**Data for analysis:**
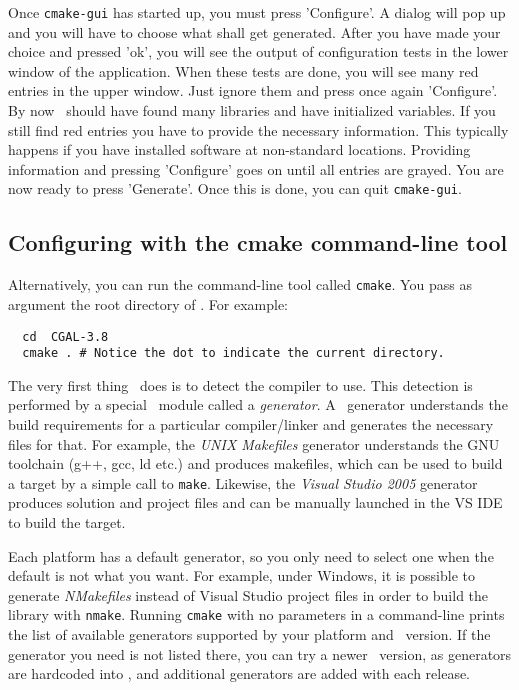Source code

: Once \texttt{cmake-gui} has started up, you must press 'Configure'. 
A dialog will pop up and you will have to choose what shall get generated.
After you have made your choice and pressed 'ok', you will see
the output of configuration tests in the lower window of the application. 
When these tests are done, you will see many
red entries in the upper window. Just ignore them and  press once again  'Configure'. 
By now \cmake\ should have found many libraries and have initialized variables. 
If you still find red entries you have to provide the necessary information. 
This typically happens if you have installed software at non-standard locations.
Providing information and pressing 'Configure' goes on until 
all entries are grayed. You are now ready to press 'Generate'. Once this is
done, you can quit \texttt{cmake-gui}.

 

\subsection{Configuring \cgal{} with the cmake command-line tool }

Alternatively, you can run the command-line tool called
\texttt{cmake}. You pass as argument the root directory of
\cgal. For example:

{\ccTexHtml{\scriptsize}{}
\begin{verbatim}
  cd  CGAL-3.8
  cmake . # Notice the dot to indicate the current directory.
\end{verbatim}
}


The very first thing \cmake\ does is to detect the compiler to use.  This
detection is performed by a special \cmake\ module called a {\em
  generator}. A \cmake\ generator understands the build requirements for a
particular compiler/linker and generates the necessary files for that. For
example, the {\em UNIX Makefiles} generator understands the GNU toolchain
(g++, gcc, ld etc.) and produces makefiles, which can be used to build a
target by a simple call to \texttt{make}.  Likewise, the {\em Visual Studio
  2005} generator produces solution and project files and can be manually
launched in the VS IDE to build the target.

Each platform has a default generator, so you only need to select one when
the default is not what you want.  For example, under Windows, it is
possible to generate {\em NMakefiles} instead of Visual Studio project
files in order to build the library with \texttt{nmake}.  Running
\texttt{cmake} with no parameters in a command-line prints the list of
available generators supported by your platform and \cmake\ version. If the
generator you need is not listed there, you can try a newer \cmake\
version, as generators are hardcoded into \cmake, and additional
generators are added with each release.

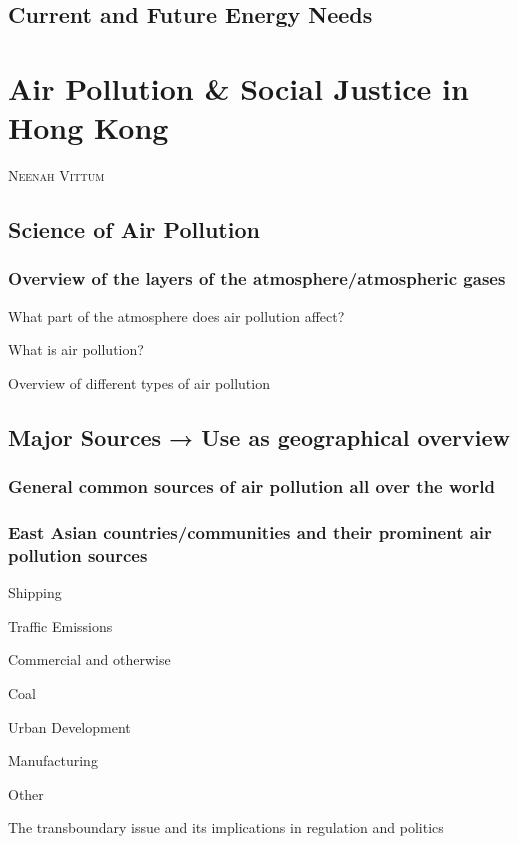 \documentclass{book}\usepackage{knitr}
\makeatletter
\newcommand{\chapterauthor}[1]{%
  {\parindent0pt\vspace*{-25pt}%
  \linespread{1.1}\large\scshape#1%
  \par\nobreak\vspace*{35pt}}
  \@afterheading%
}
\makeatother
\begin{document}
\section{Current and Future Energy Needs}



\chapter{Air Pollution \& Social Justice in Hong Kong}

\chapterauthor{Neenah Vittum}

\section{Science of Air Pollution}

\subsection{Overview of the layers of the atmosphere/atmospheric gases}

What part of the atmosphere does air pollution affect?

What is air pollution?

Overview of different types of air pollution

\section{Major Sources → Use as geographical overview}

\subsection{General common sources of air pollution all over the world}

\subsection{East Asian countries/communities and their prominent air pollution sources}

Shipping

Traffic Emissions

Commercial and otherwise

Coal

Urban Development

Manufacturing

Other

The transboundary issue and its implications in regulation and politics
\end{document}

**What the exercise asks:** From the data above, output only the lines between the line containing "detection is performed" and the line containing "(g++, gcc, ld", inclusive, exactly as written.

**Response to the exercise:**
detection is performed by a special \cmake\ module called a {\em
  generator}. A \cmake\ generator understands the build requirements for a
particular compiler/linker and generates the necessary files for that. For
example, the {\em UNIX Makefiles} generator understands the GNU toolchain
(g++, gcc, ld etc.) and produces makefiles, which can be used to build a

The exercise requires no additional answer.